Tesla CEO Elon Musk says production will resume at the company's California factory in Fremont, despite Alameda County rules that require it remains closed.
California lifted restrictions on certain manufacturing businesses last week but Governor Gavin Newsom made it clear that county-level policies supersede state directives. Alameda County, where Tesla's factory is located, told the company that its business cannot re-open until officials approve new safety measures. CEO Elon Musk craftily responded by suing the county in order to buy himself time and re-open until a judge hears the case. T
Tesla reportedly produced at least 200 of its Model Y and Model 3 vehicles at its Fremont, California plant over the weekend, defying orders from local officials to remain closed. CEO Elon Musk last Thursday issued a memo directing employees to return to work despite the risks to their health due to the highly infectious coronavirus outbreak. An elected representative for California literally responded to the move by saying, "fuck Elon Musk." Tesla has received more than $4.9 billion in U.S. government subsidies for its business.
Social distancing in a factory — Recent cases of coronavirus outbreaks in other manufacturing plants highlight the dangers of re-opening too soon. In Iowa, officials asked a Tyson meat plant to temporarily close after more than 1,000 workers tested positive for the coronavirus and three died. Critics say that, much like that facility, workers in Tesla's factories work incredibly close to one another so avoiding contact is difficult.
Rewriting the playbook — Tesla released a long "Return to Work Playbook" with new guidelines for safety, but it's unclear how much safety experts were involved in its creation. Musk said in his memo to employees that they can remain home if they don't yet feel safe returning to work, but Business Insider is reporting that some employees have been told they might lose access to benefits if they don't return, meaning they must now make the tough choice between their livelihoods and their health. Workers on the factory line were furloughed during the shutdown and Tesla has reportedly told some their status might change if they don't return, suggesting they could be fired and lose out on access to unemployment benefits.

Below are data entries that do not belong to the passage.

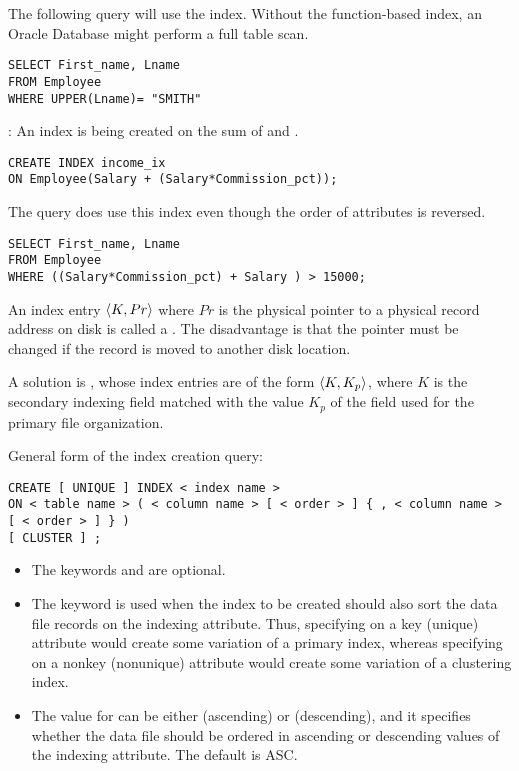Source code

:     \par The following query will use the index. Without the function-based index, an Oracle Database might perform a full table scan.

\begin{verbatim}
SELECT First_name, Lname
FROM Employee
WHERE UPPER(Lname)= "SMITH"
\end{verbatim}

    \par {}: An index is being created on the sum of  and .
\begin{verbatim}
CREATE INDEX income_ix
ON Employee(Salary + (Salary*Commission_pct));
\end{verbatim}

The query does use this index even though the order of attributes is reversed.

\begin{verbatim}
SELECT First_name, Lname
FROM Employee
WHERE ((Salary*Commission_pct) + Salary ) > 15000;
\end{verbatim}


    \par An index entry $\langle K, Pr \rangle$ where $Pr$ is the physical pointer to a physical record address on disk is called a . The disadvantage is that the pointer must be changed if the record is moved to
    another disk location.
    \par A solution is , whose index entries are of the form $\langle K, K_p \rangle$, where $K$ is the secondary indexing field matched with the value $K_p$ of the field used for the primary file organization.
  
    \par General form of the index creation query:
\begin{verbatim}
CREATE [ UNIQUE ] INDEX < index name >
ON < table name > ( < column name > [ < order > ] { , < column name > [ < order > ] } )
[ CLUSTER ] ;
\end{verbatim}
    \begin{itemize}
      \item The keywords  and  are optional.
      \item The keyword  is used when the index to be created should also sort the data file records on the indexing attribute. Thus, specifying  on a key (unique) attribute would create some variation of a primary index, whereas specifying  on a nonkey (nonunique) attribute would create some variation of a clustering index.
      \item The value for  can be either  (ascending) or  (descending), and it specifies whether the data file should be ordered in ascending or descending values of the indexing attribute. The default is ASC.
    \end{itemize}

Moving to Texas... maybe — Musk has been incredibly vocal about California's orders, calling them "fascist" on an earnings call and saying they go against American values in an interview with podcaster Joe Rogan. He has threatened to move Tesla's operations out of California over the whole fiasco, though that seems unlikely considering the huge logistical and financial hurdles doing so entails.
This all comes after Tesla reported an impressive first quarter for 2020 during which it produced over 100,000 cars and turned a profit of $16 million. The Fremont factory didn't close until the latter half of the quarter, and Musk is clearly anxious that the stoppages will kill his winning streak. Its factory in Shanghai, China was also temporarily closed due to a parts shortage, meaning for a brief time the company wasn't producing any cars at all.
Everything is fine — Early in the pandemic, Musk dismissed the seriousness of the virus, eventually conceding and offering to donate ventilators to hospitals. He came under fire even then after it was discovered that he was actually donating CPAP and BiPAP machines that are useful but cannot replace ventilators for the most serious cases of infection. Following Musk's complaints about re-opening, the donations appear less altruistic and more like a ploy to gain some positive press coverage to buoy Tesla through this pandemic and demonstrate he's being responsible.
His legions of fans online certainly praised him despite the issues with the machines. But the donation of insufficient machines doesn't inspire confidence that Tesla's safety measures will be sufficient. If Musk really cared about doing the right thing, he would follow guidance from health officials and remain closed.